We are meant to cheer him when he does.  American Sniper makes no judgment about the need for war, does not question (though it shows with almost fetishistic admiration) the trillions of dollars spent to outfit our men and women in uniform, and presents them as the finest the world has to offer.  There are no soldiers from other countries, the war in American Sniper is between America and the infidels.

In one of the film's quieter moments, openly gay actor Jonathan Groff (and I note that he is openly gay because he plays a character whose sexuality would have been forbidden in the U.S. military at the time) plays a wounded veteran who professes nothing but admiration for Chris Kyle, adding that his missing leg does not bother him because there are so many who came back wounded not just in body but in spirit and soul.

It is deeply troubling to American Sniper that so many U.S. veterans were emotionally ravaged by the war in Iraq.  It is not at all troubling that they were, likewise, the cause of destruction and death.  The Iraqis deserved everything they got; we, conversely, did not.  Chris Kyle targeted and destroyed individual lives, but only because it was his job, and his job wouldn't have been necessary if the savages hadn't tried to destroy liberty.  What an unfair world.

American Sniper is an assiduously apolitical film, presenting the war not as a battle over ideologies but as extended action sequences, and on that level, it's an undeniably well-made movie -- it's impeccably crafted, actually, hardly a surprise given Eastwood's extraordinary skills as a director.

Consider, though, that Eastwood made the memorably disturbing anti-war film Letters from Iwo Jima, which took remarkable care to show World War II from the point of view of Japanese soldiers and, coupled with Flags of Our Fathers, offered a nuanced, thoughtful exploration of heroes and enemies.
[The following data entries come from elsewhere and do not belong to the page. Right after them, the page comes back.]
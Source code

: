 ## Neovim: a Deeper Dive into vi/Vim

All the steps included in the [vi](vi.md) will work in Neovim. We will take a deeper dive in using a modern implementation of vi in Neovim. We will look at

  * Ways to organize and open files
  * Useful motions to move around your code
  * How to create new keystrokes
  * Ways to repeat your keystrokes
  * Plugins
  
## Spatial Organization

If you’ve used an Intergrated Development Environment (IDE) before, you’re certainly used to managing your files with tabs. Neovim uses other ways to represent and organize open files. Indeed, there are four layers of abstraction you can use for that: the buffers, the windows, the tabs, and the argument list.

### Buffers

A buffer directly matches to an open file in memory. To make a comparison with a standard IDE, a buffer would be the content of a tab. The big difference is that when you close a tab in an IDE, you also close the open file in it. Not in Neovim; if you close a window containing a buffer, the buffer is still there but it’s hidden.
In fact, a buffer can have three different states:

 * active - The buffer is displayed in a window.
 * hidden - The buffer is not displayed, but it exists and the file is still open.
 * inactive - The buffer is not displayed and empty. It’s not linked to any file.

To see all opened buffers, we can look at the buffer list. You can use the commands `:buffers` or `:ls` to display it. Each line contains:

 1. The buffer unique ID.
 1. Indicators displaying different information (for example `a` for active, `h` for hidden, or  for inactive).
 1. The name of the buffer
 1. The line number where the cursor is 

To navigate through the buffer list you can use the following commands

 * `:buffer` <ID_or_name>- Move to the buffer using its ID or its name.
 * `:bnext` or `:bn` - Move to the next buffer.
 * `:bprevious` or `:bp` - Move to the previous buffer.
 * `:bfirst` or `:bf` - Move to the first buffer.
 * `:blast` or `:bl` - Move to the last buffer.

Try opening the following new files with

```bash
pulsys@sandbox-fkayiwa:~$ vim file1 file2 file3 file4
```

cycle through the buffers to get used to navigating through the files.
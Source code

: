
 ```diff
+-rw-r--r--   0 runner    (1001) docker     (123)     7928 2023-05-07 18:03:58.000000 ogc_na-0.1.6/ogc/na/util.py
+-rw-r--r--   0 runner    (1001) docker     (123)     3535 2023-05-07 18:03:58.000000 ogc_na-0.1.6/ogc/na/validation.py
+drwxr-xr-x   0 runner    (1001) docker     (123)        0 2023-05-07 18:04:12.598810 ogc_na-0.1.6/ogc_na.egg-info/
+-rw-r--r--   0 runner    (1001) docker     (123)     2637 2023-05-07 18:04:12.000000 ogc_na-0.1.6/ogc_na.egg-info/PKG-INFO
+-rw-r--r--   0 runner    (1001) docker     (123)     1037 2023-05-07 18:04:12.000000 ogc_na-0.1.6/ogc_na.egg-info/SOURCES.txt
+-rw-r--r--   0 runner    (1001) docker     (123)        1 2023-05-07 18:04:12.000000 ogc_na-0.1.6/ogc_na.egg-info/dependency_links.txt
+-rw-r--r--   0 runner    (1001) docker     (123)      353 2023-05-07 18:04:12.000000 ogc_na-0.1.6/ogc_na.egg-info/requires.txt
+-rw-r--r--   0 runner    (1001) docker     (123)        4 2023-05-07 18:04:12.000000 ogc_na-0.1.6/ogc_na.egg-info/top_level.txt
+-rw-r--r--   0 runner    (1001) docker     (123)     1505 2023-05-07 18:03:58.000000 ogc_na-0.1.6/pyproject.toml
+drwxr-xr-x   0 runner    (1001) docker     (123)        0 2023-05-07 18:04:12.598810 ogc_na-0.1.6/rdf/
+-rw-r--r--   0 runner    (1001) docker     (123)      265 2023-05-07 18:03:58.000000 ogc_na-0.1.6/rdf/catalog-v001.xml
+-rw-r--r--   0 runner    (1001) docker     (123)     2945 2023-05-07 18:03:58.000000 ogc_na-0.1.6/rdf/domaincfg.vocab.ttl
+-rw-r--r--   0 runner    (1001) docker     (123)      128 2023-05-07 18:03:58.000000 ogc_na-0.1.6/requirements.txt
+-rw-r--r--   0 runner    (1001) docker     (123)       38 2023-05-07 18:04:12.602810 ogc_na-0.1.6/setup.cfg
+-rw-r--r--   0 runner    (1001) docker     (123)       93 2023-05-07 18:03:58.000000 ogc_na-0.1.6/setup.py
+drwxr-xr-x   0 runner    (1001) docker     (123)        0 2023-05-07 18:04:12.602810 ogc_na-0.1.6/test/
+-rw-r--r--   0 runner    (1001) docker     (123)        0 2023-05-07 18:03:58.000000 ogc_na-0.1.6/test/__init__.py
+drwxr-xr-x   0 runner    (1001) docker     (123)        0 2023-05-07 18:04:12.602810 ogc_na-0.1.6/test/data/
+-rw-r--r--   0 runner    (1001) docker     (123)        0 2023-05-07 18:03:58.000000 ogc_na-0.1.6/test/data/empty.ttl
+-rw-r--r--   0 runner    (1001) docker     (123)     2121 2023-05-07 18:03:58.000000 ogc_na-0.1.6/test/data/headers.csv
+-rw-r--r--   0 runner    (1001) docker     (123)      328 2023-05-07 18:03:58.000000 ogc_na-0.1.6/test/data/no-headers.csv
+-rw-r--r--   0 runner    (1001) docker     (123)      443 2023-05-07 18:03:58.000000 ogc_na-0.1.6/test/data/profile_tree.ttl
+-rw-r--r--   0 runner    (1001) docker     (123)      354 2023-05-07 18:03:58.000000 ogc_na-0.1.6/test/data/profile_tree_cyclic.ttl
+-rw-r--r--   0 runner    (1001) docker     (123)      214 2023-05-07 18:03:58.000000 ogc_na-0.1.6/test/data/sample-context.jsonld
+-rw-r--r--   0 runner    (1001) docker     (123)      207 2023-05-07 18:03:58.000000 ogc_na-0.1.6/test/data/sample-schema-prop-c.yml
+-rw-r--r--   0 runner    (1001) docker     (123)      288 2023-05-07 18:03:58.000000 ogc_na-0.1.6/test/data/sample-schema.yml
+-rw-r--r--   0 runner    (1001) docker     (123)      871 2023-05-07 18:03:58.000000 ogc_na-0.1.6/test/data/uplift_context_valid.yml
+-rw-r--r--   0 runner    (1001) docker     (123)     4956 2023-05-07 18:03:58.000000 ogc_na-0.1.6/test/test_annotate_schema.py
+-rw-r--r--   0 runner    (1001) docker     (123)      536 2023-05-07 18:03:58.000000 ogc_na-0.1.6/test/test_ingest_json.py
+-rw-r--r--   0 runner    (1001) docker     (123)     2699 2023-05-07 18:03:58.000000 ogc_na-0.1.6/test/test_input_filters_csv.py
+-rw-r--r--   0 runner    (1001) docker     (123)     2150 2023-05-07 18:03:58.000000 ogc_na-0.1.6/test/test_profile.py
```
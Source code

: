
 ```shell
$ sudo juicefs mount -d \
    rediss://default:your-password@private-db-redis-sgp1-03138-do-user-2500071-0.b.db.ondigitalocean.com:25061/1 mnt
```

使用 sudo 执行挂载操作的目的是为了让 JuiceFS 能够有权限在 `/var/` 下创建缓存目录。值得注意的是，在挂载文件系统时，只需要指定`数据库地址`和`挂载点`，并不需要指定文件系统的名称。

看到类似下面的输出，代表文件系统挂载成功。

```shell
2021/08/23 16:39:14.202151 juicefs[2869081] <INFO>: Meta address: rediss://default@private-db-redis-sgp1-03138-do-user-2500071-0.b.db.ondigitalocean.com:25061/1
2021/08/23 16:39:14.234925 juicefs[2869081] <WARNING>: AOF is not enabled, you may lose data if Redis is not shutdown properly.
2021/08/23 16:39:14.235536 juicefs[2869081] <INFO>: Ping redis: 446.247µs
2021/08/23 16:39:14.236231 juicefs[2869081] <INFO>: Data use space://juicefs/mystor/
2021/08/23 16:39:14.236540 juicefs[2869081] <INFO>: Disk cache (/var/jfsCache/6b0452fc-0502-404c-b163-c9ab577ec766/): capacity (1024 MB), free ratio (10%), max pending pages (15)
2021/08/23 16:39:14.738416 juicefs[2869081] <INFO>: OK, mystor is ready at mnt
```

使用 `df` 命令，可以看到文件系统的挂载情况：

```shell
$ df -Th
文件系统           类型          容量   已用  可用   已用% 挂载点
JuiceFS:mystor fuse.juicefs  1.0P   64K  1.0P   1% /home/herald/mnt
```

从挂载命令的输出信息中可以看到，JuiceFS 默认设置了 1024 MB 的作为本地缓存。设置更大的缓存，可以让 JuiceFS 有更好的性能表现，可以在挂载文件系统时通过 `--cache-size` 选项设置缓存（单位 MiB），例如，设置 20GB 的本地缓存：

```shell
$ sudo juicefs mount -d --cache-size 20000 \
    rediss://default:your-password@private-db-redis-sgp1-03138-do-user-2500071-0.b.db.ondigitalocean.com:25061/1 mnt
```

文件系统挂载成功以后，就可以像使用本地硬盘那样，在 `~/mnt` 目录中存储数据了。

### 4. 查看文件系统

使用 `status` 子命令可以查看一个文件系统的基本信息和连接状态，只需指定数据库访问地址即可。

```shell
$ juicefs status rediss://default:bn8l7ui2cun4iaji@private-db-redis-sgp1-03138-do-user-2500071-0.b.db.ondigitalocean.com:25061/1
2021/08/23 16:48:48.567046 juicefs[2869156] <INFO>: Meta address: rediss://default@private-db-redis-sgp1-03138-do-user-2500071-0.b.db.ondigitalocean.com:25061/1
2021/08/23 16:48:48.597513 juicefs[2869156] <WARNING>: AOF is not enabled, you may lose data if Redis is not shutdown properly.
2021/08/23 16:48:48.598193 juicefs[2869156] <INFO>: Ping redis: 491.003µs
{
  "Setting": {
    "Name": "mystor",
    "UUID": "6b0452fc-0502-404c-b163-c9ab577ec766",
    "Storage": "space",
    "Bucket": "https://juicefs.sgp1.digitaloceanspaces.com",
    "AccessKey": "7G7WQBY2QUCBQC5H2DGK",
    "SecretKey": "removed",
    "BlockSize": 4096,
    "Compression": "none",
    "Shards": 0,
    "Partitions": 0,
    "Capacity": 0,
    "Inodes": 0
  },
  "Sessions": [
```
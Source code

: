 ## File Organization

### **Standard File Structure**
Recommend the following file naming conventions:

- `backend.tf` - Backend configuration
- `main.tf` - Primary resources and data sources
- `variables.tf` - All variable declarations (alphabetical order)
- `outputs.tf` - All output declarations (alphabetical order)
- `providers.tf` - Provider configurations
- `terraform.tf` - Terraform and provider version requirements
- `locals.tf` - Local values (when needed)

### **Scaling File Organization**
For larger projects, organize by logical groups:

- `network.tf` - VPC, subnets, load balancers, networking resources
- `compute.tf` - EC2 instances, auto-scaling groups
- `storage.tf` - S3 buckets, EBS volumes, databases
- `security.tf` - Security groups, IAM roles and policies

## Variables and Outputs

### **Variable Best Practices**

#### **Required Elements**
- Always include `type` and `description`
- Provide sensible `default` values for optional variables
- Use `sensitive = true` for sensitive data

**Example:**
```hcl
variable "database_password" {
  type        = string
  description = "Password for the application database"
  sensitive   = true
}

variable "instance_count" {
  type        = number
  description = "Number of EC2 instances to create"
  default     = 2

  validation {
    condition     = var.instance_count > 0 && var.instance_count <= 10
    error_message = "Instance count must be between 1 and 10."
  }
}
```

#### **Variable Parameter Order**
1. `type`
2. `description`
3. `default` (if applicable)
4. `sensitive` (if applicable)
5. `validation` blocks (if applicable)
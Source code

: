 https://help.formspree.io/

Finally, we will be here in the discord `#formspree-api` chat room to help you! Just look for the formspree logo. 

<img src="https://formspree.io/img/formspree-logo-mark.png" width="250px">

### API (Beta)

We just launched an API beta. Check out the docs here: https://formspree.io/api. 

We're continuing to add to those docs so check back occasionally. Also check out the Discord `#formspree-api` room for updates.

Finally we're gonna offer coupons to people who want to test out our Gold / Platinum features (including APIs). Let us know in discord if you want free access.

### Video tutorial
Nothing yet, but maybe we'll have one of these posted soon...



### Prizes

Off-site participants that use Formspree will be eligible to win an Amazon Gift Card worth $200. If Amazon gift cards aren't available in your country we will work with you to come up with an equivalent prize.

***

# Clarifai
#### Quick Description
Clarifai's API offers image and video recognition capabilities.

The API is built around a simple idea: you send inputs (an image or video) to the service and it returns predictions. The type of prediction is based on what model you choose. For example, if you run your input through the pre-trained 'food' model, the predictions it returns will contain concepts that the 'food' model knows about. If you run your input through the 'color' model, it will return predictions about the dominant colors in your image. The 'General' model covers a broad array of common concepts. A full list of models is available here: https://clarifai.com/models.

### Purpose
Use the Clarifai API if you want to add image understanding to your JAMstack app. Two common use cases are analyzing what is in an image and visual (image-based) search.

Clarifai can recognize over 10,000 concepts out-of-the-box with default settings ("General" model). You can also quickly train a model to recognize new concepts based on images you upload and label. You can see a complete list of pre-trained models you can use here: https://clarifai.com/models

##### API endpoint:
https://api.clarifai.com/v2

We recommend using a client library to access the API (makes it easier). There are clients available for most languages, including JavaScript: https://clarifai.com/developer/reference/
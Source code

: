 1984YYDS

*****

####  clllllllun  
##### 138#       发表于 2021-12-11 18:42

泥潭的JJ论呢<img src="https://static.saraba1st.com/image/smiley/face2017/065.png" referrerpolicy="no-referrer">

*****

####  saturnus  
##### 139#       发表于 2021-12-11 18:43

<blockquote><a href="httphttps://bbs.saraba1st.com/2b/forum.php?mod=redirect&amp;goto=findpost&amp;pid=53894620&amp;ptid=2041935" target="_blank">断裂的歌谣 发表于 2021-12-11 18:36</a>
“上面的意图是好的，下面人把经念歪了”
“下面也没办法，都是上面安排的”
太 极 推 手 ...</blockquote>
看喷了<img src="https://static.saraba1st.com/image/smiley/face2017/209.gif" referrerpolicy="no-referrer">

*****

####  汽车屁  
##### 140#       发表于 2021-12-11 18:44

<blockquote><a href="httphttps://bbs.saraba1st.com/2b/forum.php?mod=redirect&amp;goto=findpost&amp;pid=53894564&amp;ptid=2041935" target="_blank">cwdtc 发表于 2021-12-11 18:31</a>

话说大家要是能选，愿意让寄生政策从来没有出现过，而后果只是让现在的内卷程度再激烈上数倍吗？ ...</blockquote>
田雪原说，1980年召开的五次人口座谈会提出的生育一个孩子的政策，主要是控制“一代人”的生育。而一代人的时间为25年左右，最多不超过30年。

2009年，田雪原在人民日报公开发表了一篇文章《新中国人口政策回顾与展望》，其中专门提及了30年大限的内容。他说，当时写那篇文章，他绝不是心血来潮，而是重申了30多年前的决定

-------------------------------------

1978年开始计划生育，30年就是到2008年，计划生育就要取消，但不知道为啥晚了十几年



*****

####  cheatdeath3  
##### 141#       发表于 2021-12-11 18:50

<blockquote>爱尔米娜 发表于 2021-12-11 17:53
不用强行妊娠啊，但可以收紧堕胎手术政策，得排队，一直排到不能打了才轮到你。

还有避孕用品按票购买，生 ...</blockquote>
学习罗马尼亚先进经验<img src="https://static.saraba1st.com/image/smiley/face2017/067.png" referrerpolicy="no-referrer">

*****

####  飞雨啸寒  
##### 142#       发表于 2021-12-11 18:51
There is no such nuance in American Sniper.

That makes Cooper's genuinely extraordinary and sympathetic performance feel empty, it makes the film feel less than whole.  American Sniper goads half of the audience into cheering and applauding when Cooper kills the bad guys, but doesn't address the discomfort the other half of the audience feels to hear those whoops and hollers.  True, it doesn't have to be responsible for the way the other half of the audience feels, but there's at least a hint that part of Chris Kyle felt that way, too.

American Sniper is a masterful, viscerally jarring movie, there's no getting around that.  The way the Iraqis swarm and attack, dodge and hide, like faceless nameless monsters -- which is exactly what the movie presents them as being -- makes it a gripping experience.  But American Sniper is about as emotionally nuanced and thematically balanced as an action-thriller.  Judging by this film, Clint Eastwood would make a heck of an Alien sequel.